* DATASET CONTENT
......

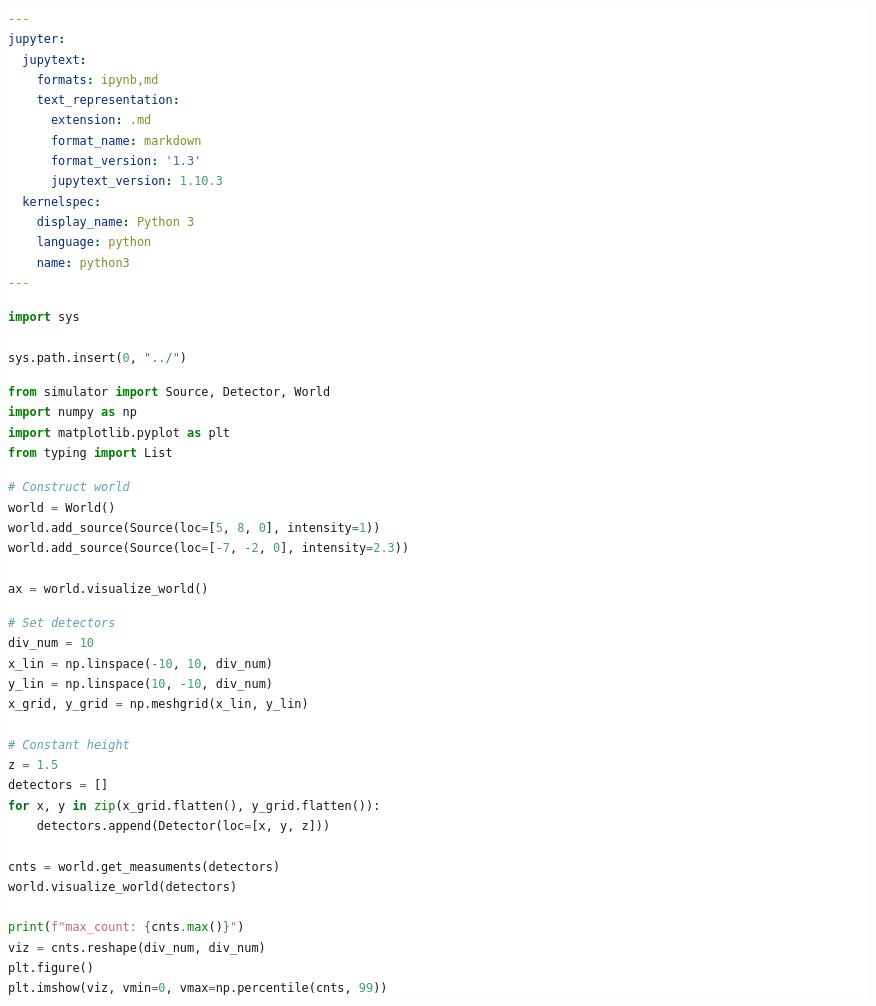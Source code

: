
 ```yaml
---
jupyter:
  jupytext:
    formats: ipynb,md
    text_representation:
      extension: .md
      format_name: markdown
      format_version: '1.3'
      jupytext_version: 1.10.3
  kernelspec:
    display_name: Python 3
    language: python
    name: python3
---
```


```python
import sys

sys.path.insert(0, "../")
```

```python
from simulator import Source, Detector, World
import numpy as np
import matplotlib.pyplot as plt
from typing import List
```

```python
# Construct world
world = World()
world.add_source(Source(loc=[5, 8, 0], intensity=1))
world.add_source(Source(loc=[-7, -2, 0], intensity=2.3))

ax = world.visualize_world()
```

```python
# Set detectors
div_num = 10
x_lin = np.linspace(-10, 10, div_num)
y_lin = np.linspace(10, -10, div_num)
x_grid, y_grid = np.meshgrid(x_lin, y_lin)

# Constant height
z = 1.5
detectors = []
for x, y in zip(x_grid.flatten(), y_grid.flatten()):
    detectors.append(Detector(loc=[x, y, z]))

cnts = world.get_measuments(detectors)
world.visualize_world(detectors)

print(f"max_count: {cnts.max()}")
viz = cnts.reshape(div_num, div_num)
plt.figure()
plt.imshow(viz, vmin=0, vmax=np.percentile(cnts, 99))
```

......

* YOUR INSTRUCTIONS
For each line above that holds the string "linspace", provide a copy of that line.

* SOLUTION BELOW
x_lin = np.linspace(-10, 10, div_num)
y_lin = np.linspace(10, -10, div_num)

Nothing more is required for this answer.